[IGNORE] add snyk workflow to regenerate lockfile

[jgbernalp]

Description

This PR creates a new GitHub workflow to allow to regenerate the lockfile when a PR is coming from a snyk branch. It amends the commit with DCO signing and the package-lock.json file changes.

Checklist

• Pull request has a descriptive title and context useful to a reviewer.
• Pull request title follows the [<catalog_entry>] <commit message> naming convention using one of the
  following catalog_entry values: FEATURE, ENHANCEMENT, BUGFIX, BREAKINGCHANGE, DOC,IGNORE.
• All commits have DCO signoffs.

[andreasgerstmayr]

I would avoid any 3rd-party GitHub action in our CI to avoid any possible pipeline compromise.

[andreasgerstmayr]

(use the regular git cli, or gh)

[andreasgerstmayr]

I'm surprised that snyk creates broken PRs, maybe it has a setting somewhere to regenerate the lockfile?

[jgbernalp]

I'm surprised that snyk creates broken PRs, maybe it has a setting somewhere to regenerate the lockfile?

I was too.

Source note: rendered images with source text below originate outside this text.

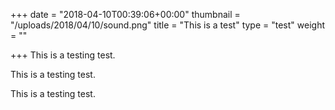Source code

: +++
date = "2018-04-10T00:39:06+00:00"
thumbnail = "/uploads/2018/04/10/sound.png"
title = "This is a test"
type = "test"
weight = ""

+++
This is a testing test.

This is a testing test.

This is a testing test.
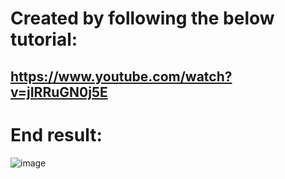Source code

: # Created by following the below tutorial: 
## https://www.youtube.com/watch?v=jIRRuGN0j5E

# End result:
![image](https://github.com/user-attachments/assets/4bc9a49c-2b9b-4c9c-90be-86b274d33118)
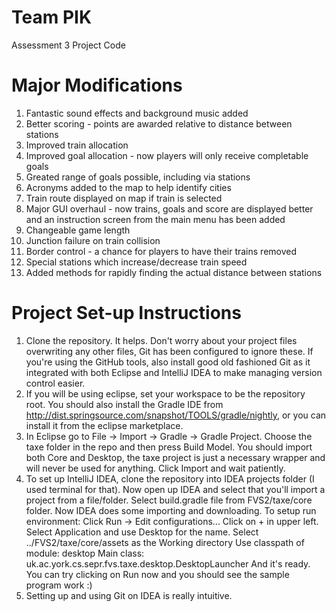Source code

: Team PIK
========

Assessment 3 Project Code

Major Modifications
===================

1. Fantastic sound effects and background music added
2. Better scoring - points are awarded relative to distance between stations
3. Improved train allocation
4. Improved goal allocation - now players will only receive completable goals
5. Greated range of goals possible, including via stations
6. Acronyms added to the map to help identify cities
7. Train route displayed on map if train is selected
8. Major GUI overhaul - now trains, goals and score are displayed better and an instruction screen from the main menu has been added
9. Changeable game length
10. Junction failure on train collision
11. Border control - a chance for players to have their trains removed
12. Special stations which increase/decrease train speed
13. Added methods for rapidly finding the actual distance between stations

Project Set-up Instructions
===========================

1. Clone the repository.  It helps.  Don't worry about your project files overwriting any other files, Git has been configured to ignore these.  If you're using the GitHub tools, also install good old fashioned Git as it integrated with both Eclipse and IntelliJ IDEA to make managing version control easier.
2. If you will be using eclipse, set your workspace to be the repository root. You should also install the Gradle IDE from http://dist.springsource.com/snapshot/TOOLS/gradle/nightly, or you can install it from the eclipse marketplace.
3. In Eclipse go to File -> Import -> Gradle -> Gradle Project.  Choose the taxe folder in the repo and then press Build Model.  You should import both Core and Desktop, the taxe project is just a necessary wrapper and will never be used for anything.  Click Import and wait patiently.
4. To set up IntelliJ IDEA, clone the repository into IDEA projects folder (I used terminal for that). Now open up IDEA and select that you'll import a project from a file/folder. Select build.gradle file from FVS2/taxe/core folder. Now IDEA does some importing and downloading.
To setup run environment:
Click Run -> Edit configurations...
Click on + in upper left.
Select Application and use Desktop for the name.
Select ../FVS2/taxe/core/assets as the Working directory
Use classpath of module: desktop
Main class: uk.ac.york.cs.sepr.fvs.taxe.desktop.DesktopLauncher
And it's ready.
You can try clicking on Run now and you should see the sample program work :)
5. Setting up and using Git on IDEA is really intuitive.
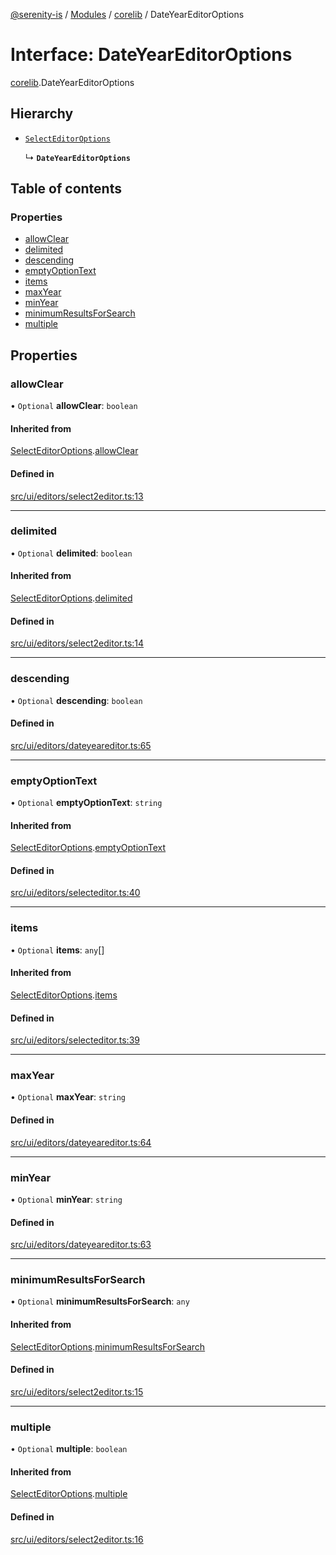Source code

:[@serenity-is](../README.md) / [Modules](../modules.md) / [corelib](../modules/corelib.md) / DateYearEditorOptions

# Interface: DateYearEditorOptions

[corelib](../modules/corelib.md).DateYearEditorOptions

## Hierarchy

- [`SelectEditorOptions`](corelib.SelectEditorOptions.md)

  ↳ **`DateYearEditorOptions`**

## Table of contents

### Properties

- [allowClear](corelib.DateYearEditorOptions.md#allowclear)
- [delimited](corelib.DateYearEditorOptions.md#delimited)
- [descending](corelib.DateYearEditorOptions.md#descending)
- [emptyOptionText](corelib.DateYearEditorOptions.md#emptyoptiontext)
- [items](corelib.DateYearEditorOptions.md#items)
- [maxYear](corelib.DateYearEditorOptions.md#maxyear)
- [minYear](corelib.DateYearEditorOptions.md#minyear)
- [minimumResultsForSearch](corelib.DateYearEditorOptions.md#minimumresultsforsearch)
- [multiple](corelib.DateYearEditorOptions.md#multiple)

## Properties

### allowClear

• `Optional` **allowClear**: `boolean`

#### Inherited from

[SelectEditorOptions](corelib.SelectEditorOptions.md).[allowClear](corelib.SelectEditorOptions.md#allowclear)

#### Defined in

[src/ui/editors/select2editor.ts:13](https://github.com/serenity-is/serenity/blob/master/packages/corelib/src/ui/editors/select2editor.ts#line&#x3D;13)

___

### delimited

• `Optional` **delimited**: `boolean`

#### Inherited from

[SelectEditorOptions](corelib.SelectEditorOptions.md).[delimited](corelib.SelectEditorOptions.md#delimited)

#### Defined in

[src/ui/editors/select2editor.ts:14](https://github.com/serenity-is/serenity/blob/master/packages/corelib/src/ui/editors/select2editor.ts#line&#x3D;14)

___

### descending

• `Optional` **descending**: `boolean`

#### Defined in

[src/ui/editors/dateyeareditor.ts:65](https://github.com/serenity-is/serenity/blob/master/packages/corelib/src/ui/editors/dateyeareditor.ts#line&#x3D;65)

___

### emptyOptionText

• `Optional` **emptyOptionText**: `string`

#### Inherited from

[SelectEditorOptions](corelib.SelectEditorOptions.md).[emptyOptionText](corelib.SelectEditorOptions.md#emptyoptiontext)

#### Defined in

[src/ui/editors/selecteditor.ts:40](https://github.com/serenity-is/serenity/blob/master/packages/corelib/src/ui/editors/selecteditor.ts#line&#x3D;40)

___

### items

• `Optional` **items**: `any`[]

#### Inherited from

[SelectEditorOptions](corelib.SelectEditorOptions.md).[items](corelib.SelectEditorOptions.md#items)

#### Defined in

[src/ui/editors/selecteditor.ts:39](https://github.com/serenity-is/serenity/blob/master/packages/corelib/src/ui/editors/selecteditor.ts#line&#x3D;39)

___

### maxYear

• `Optional` **maxYear**: `string`

#### Defined in

[src/ui/editors/dateyeareditor.ts:64](https://github.com/serenity-is/serenity/blob/master/packages/corelib/src/ui/editors/dateyeareditor.ts#line&#x3D;64)

___

### minYear

• `Optional` **minYear**: `string`

#### Defined in

[src/ui/editors/dateyeareditor.ts:63](https://github.com/serenity-is/serenity/blob/master/packages/corelib/src/ui/editors/dateyeareditor.ts#line&#x3D;63)

___

### minimumResultsForSearch

• `Optional` **minimumResultsForSearch**: `any`

#### Inherited from

[SelectEditorOptions](corelib.SelectEditorOptions.md).[minimumResultsForSearch](corelib.SelectEditorOptions.md#minimumresultsforsearch)

#### Defined in

[src/ui/editors/select2editor.ts:15](https://github.com/serenity-is/serenity/blob/master/packages/corelib/src/ui/editors/select2editor.ts#line&#x3D;15)

___

### multiple

• `Optional` **multiple**: `boolean`

#### Inherited from

[SelectEditorOptions](corelib.SelectEditorOptions.md).[multiple](corelib.SelectEditorOptions.md#multiple)

#### Defined in

[src/ui/editors/select2editor.ts:16](https://github.com/serenity-is/serenity/blob/master/packages/corelib/src/ui/editors/select2editor.ts#line&#x3D;16)
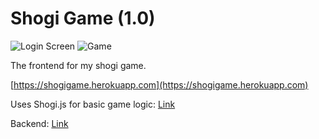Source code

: # Shogi Game (1.0)

![Login Screen](https://i.imgur.com/F91Skv2.png)
![Game](https://i.imgur.com/npnLtSq.png)

The frontend for my shogi game.

[https://shogigame.herokuapp.com](https://shogigame.herokuapp.com)

Uses Shogi.js for basic game logic: [Link](https://github.com/na2hiro/Shogi.js)

Backend: [Link](https://github.com/ry-cen/shogi-game-backend)
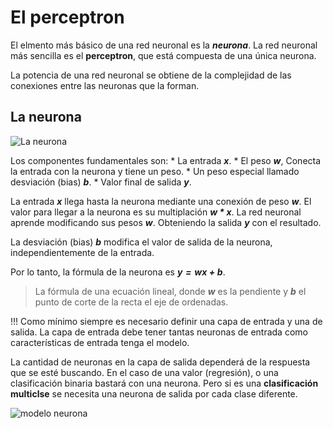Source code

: # El perceptron

El elmento más básico de una red neuronal es la ***neurona***. La red neuronal más sencilla es el **perceptron**, que está compuesta de una única neurona. 

La potencia de una red neuronal se obtiene de la complejidad de las conexiones entre las neuronas que la forman.

## La neurona
![La neurona](https://i.imgur.com/mfOlDR6.png)

Los componentes fundamentales son:
    * La entrada ***x***.
    * El peso ***w***, Conecta la entrada con la neurona y tiene un peso.
    * Un peso especial llamado desviación (bias) ***b***.
    * Valor final de salida ***y***.
    
La entrada ***x*** llega hasta la neurona mediante una conexión de peso ***w***. El valor para llegar a la neurona es su multiplación ***w * x***. La red neuronal aprende modificando sus pesos ***w***. Obteniendo la salida ***y*** con el resultado.

La desviación (bias) ***b*** modifica el valor de salida de la neurona, independientemente de la entrada.

Por lo tanto, la fórmula de la neurona es ***$y = wx + b$***.

> La fórmula de una ecuación lineal, donde ***w*** es la pendiente y ***b*** el punto de corte de la recta el eje de ordenadas.

!!!
Como mínimo siempre es necesario definir una capa de entrada y una de salida. La capa de entrada debe tener tantas neuronas de entrada como características de entrada tenga el modelo.

La cantidad de neuronas en la capa de salida dependerá de la respuesta que se esté buscando. En el caso de una valor (regresión), o una clasificación binaria bastará con una neurona. Pero si es una **clasificación multiclse** se necesita una neurona de salida por cada clase diferente.

![modelo neurona](https://www.researchgate.net/profile/Dmitry-Rashkovetsky/publication/348382026/figure/fig3/AS:978712501690376@1610354652732/Schematic-representation-of-a-neuron-A-linear-combination-of-the-inputs-x-i-followed-by.jpg)



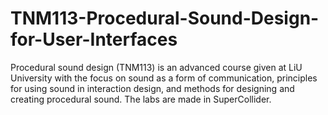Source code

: # TNM113-Procedural-Sound-Design-for-User-Interfaces
Procedural sound design (TNM113) is an advanced course given at LiU University with the focus on sound as a form of communication, principles for using sound in interaction design, and methods for designing and creating procedural sound. The labs are made in SuperCollider. 
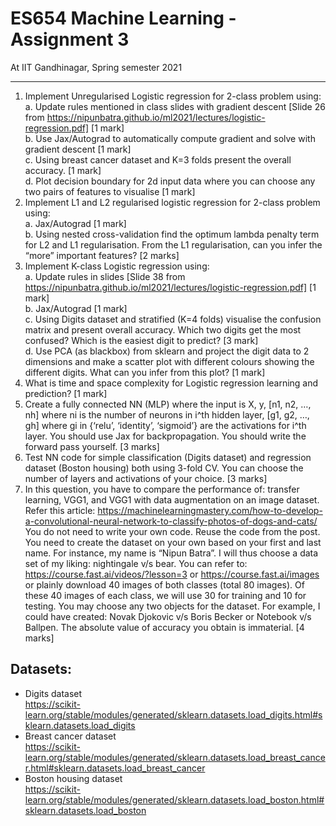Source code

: # ES654 Machine Learning - Assignment 3
At IIT Gandhinagar, Spring semester 2021

---

1. Implement Unregularised Logistic regression for 2-class problem using: \
    a. Update rules mentioned in class slides with gradient descent [Slide 26 from https://nipunbatra.github.io/ml2021/lectures/logistic-regression.pdf] [1 mark] \
    b. Use Jax/Autograd to automatically compute gradient and solve with gradient descent [1 mark] \
    c. Using breast cancer dataset and K=3 folds present the overall accuracy. [1 mark] \
    d. Plot decision boundary for 2d input data where you can choose any two pairs of features to visualise [1 mark]
2. Implement L1 and L2 regularised logistic regression for 2-class problem using: \
    a. Jax/Autograd [1 mark] \
    b. Using nested cross-validation find the optimum lambda penalty term for L2 and L1 regularisation. From the L1 regularisation, can you infer the “more” important features? [2 marks]
3. Implement K-class Logistic regression using: \
    a. Update rules in slides [Slide 38 from https://nipunbatra.github.io/ml2021/lectures/logistic-regression.pdf] [1 mark] \
    b. Jax/Autograd [1 mark] \
    c. Using Digits dataset and stratified (K=4 folds) visualise the confusion matrix and present overall accuracy. Which two digits get the most confused? Which is the easiest digit to predict?  [3 mark] \
    d. Use PCA (as blackbox) from sklearn and project the digit data to 2 dimensions and make a scatter plot with different colours showing the different digits. What can you infer from this plot? [1 mark]
4. What is time and space complexity for Logistic regression learning and prediction? [1 mark]
5. Create a fully connected NN (MLP) where the input is X, y, [n1, n2, …, nh] where ni is the number of neurons in i^th hidden layer, [g1, g2, …, gh] where gi in {‘relu’, ‘identity’, ‘sigmoid’} are the activations for i^th layer. You should use Jax for backpropagation. You should write the forward pass yourself. [3 marks]
6. Test NN code for simple classification (Digits dataset)  and regression dataset (Boston housing) both using 3-fold CV. You can choose the number of layers and activations of your choice. [3 marks]
7. In this question, you have to compare the performance of: transfer learning, VGG1, and VGG1 with data augmentation on an image dataset. Refer this article: https://machinelearningmastery.com/how-to-develop-a-convolutional-neural-network-to-classify-photos-of-dogs-and-cats/ You do not need to write your own code. Reuse the code from the post. You need to create the dataset on your own based on your first and last name. For instance, my name is “Nipun Batra”. I will thus choose a data set of my liking: nightingale v/s bear. You can refer to: https://course.fast.ai/videos/?lesson=3 or https://course.fast.ai/images or plainly download 40 images of both classes (total 80 images). Of these 40 images of each class, we will use 30 for training and 10 for testing.  You may choose any two objects for the dataset. For example, I could have created: Novak Djokovic v/s Boris Becker or Notebook v/s Ballpen. The absolute value of accuracy you obtain is immaterial. [4 marks]


## Datasets:
+ Digits dataset \
https://scikit-learn.org/stable/modules/generated/sklearn.datasets.load_digits.html#sklearn.datasets.load_digits
+ Breast cancer dataset \
https://scikit-learn.org/stable/modules/generated/sklearn.datasets.load_breast_cancer.html#sklearn.datasets.load_breast_cancer
+ Boston housing dataset \
https://scikit-learn.org/stable/modules/generated/sklearn.datasets.load_boston.html#sklearn.datasets.load_boston





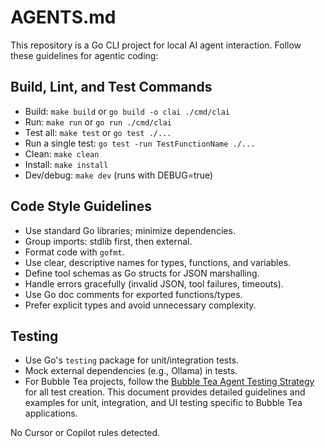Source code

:# AGENTS.md

This repository is a Go CLI project for local AI agent interaction. Follow these guidelines for agentic coding:

## Build, Lint, and Test Commands
- Build: `make build` or `go build -o clai ./cmd/clai`
- Run: `make run` or `go run ./cmd/clai`
- Test all: `make test` or `go test ./...`
- Run a single test: `go test -run TestFunctionName ./...`
- Clean: `make clean`
- Install: `make install`
- Dev/debug: `make dev` (runs with DEBUG=true)

## Code Style Guidelines
- Use standard Go libraries; minimize dependencies.
- Group imports: stdlib first, then external.
- Format code with `gofmt`.
- Use clear, descriptive names for types, functions, and variables.
- Define tool schemas as Go structs for JSON marshalling.
- Handle errors gracefully (invalid JSON, tool failures, timeouts).
- Use Go doc comments for exported functions/types.
- Prefer explicit types and avoid unnecessary complexity.

## Testing
- Use Go's `testing` package for unit/integration tests.
- Mock external dependencies (e.g., Ollama) in tests.
- For Bubble Tea projects, follow the [Bubble Tea Agent Testing Strategy](BUBBLETEA_TESTING_STRATEGY.md) for all test creation. This document provides detailed guidelines and examples for unit, integration, and UI testing specific to Bubble Tea applications.

No Cursor or Copilot rules detected.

But it seems workspaces are not fully supported... Or we ar missing to check a checkbox: https://docs.snyk.io/supported-languages-package-managers-and-frameworks/javascript/git-repositories-and-javascript

[andreasgerstmayr]

Recent PRs update the lockfile now: perses/perses#3152

However, the DCO check still fails. As the snyk bot is required by CNCF, and the DCO bot also (I guess), there should be a simple solution for that (configure the DCO bot to ignore snyk commits, or configure the snyk bot to add a commit sign-off).